Should teachers and/or parents recognize these features in a child, they may want to ask a specialist for a formal assessment.
Approaches, Strategies, and Tips
Active pedagogies such as Montessori and Reggio Emilia share the common ground of allowing learners to construct their learning from their interests. These pedagogies base their approach on generating open topics to enable research and discovery through differentiated strategies and techniques.
For example, one recurring topic in all syllabi from K–2 and even higher is the weather. How can we guide the development of gifted children’s interest in this topic? One way is to invite the class to go outside and ask the whole group to notice any special fact about the weather, using their senses to collect information about a weather condition the teacher may have decided to use as a starting point.
From here the teacher asks what the children may want to know about the weather. At this moment, gifted children may come up with questions that lead to deeper research because they will need accurate answers. They may ask, for example: Why does the weather change? Why are there different weather conditions at the same time in different areas of the country? Why is it that the weather varies in the different seasons? Why do seasons occur? When these questions arise, it’s important for teachers to work with the learners to find the answers.
All young children develop skills in the area of STEAM through sorting, grouping, and adding and subtracting, using technology as an aid in finding images and videos, and typing labels they may need. With the weather, learners can observe the sky with the different kinds of clouds and make models and sculptures using a variety of materials such as clay, mud, wire, pipes, stones, flashlights or lamps, and pieces of cloth of different sizes.
In the case of gifted learners, the development of STEAM skills will require that the teacher be open to offering different contexts and resources that involve all of the above but may also demand more challenging and meaningful actions, where the learners have voice and choice so they have the chance to bloom and exceed expectations.
Language development: For reading and writing, invite gifted learners to read and label drawings, diagrams, flashcards, and signs, and to read, copy, and create short sentences. They can also learn poems and songs related to the weather and listen to or even read fiction stories and nonfiction books. While gifted learners will again show that they develop fast and steady, they might need some help with tracing letters and writing due to the development of their fine motor skills, which will probably be at their age level.
Motor skills: Young gifted children will frequently excel in their development of gross motor skills, but they’ll need to control their anxiety and develop resilience in the field of fine motor skills. Offer them enough time to explore, and dramatize, for example, the movements of the tides, wind, currents, and the earth—drawing, writing, modeling.
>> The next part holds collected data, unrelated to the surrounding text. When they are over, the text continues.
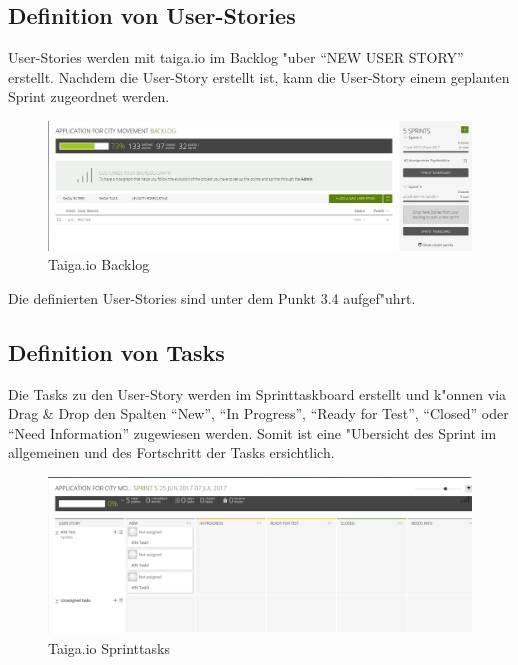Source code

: \documentclass[a4paper, 11pt]{scrreprt}
\begin{document}
\subsection{Definition von User-Stories}

User-Stories werden mit taiga.io im Backlog "uber "`NEW USER STORY"' erstellt. Nachdem die User-Story erstellt ist, kann die User-Story einem geplanten Sprint zugeordnet werden.

\begin{figure} [H]
\begin{center}

\includegraphics[width=16cm]{backlog.png}
\caption{Taiga.io Backlog}

\end{center}
\end{figure}

Die definierten User-Stories sind unter dem Punkt 3.4 aufgef"uhrt.


\subsection{Definition von Tasks}

Die Tasks zu den User-Story werden im Sprinttaskboard erstellt und k"onnen via Drag \& Drop den Spalten "`New"', "`In Progress"', "`Ready for Test"', "`Closed"' oder "`Need Information"' zugewiesen werden. Somit ist eine "Ubersicht des Sprint im allgemeinen und des Fortschritt der Tasks ersichtlich.

\begin{figure} [H]
\begin{center}

\includegraphics[width=16cm]{sprint_tasks.png}
\caption{Taiga.io Sprinttasks}

\end{center}
\end{figure}
\end{document}

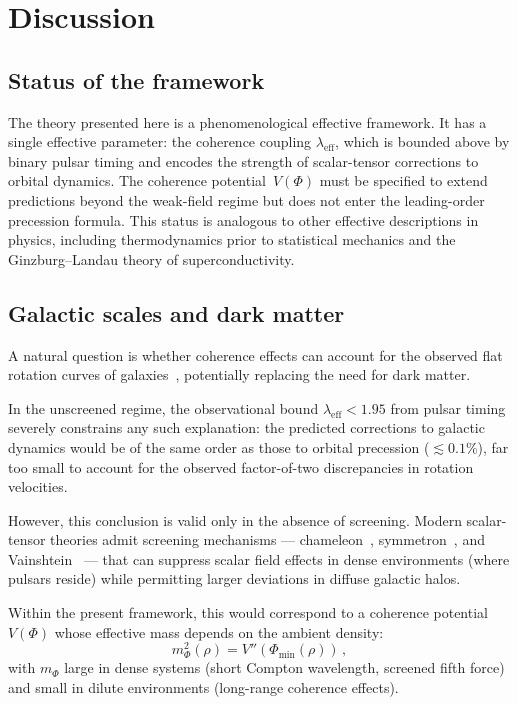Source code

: \documentclass[showpacs,preprintnumbers,amsmath,amssymb,prd,longbibliography]{revtex4-2}
\begin{document}
\section{Discussion}
\label{sec:discussion}

\subsection{Status of the framework}

The theory presented here is a phenomenological effective
framework.
It has a single effective parameter: the coherence coupling
$\lambda_{\mathrm{eff}}$, which is bounded above by binary
pulsar timing and encodes the strength of scalar-tensor
corrections to orbital dynamics.
The coherence potential~$V(\Phi)$ must be specified to
extend predictions beyond the weak-field regime but does
not enter the leading-order precession formula.
This status is analogous to other effective descriptions
in physics, including thermodynamics prior to statistical
mechanics and the Ginzburg--Landau theory of
superconductivity.

\subsection{Galactic scales and dark matter}

A natural question is whether coherence effects can account
for the observed flat rotation curves of
galaxies~\cite{Sofue2001,Rubin1980},
potentially replacing the need for dark matter.

In the unscreened regime, the observational bound
$\lambda_{\mathrm{eff}} < 1.95$ from pulsar timing severely
constrains any such explanation:
the predicted corrections to galactic dynamics would be
of the same order as those to orbital precession
($\lesssim 0.1\%$), far too small to account for the
observed factor-of-two discrepancies in rotation velocities.

However, this conclusion is valid only in the absence of
screening.
Modern scalar-tensor theories admit screening mechanisms
--- chameleon~\cite{Khoury2004},
symmetron~\cite{Hinterbichler2010},
and Vainshtein~\cite{Vainshtein1972,Babichev2013} ---
that can suppress scalar field effects in dense environments
(where pulsars reside) while permitting larger deviations
in diffuse galactic halos.

Within the present framework, this would correspond to
a coherence potential~$V(\Phi)$ whose effective mass
depends on the ambient density:
\begin{equation}
m_\Phi^2(\rho) = V''(\Phi_{\min}(\rho))\,,
\end{equation}
with $m_\Phi$ large in dense systems (short Compton wavelength,
screened fifth force) and small in dilute environments
(long-range coherence effects).
\end{document}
Gifted learners, like all the children in the group, have the right to have an appealing and challenging learning context in order to thrive. It’s important to bear in mind that giftedness is not a synonym for academic excellence, and most of the time, gifted children don’t succeed in formal education, mainly because the topics that the curriculum offers, and almost certainly the approach, are not interesting to these children.
As Dr. Joan Franklin Smutny, founder and director of the Center for Gifted, explains, “Fundamentally, differentiating is about honoring the individuality of the child and letting that guide what he or she learns and how. Understanding the learners, therefore, becomes the foundation stone upon which every decision about the child’s education rests.”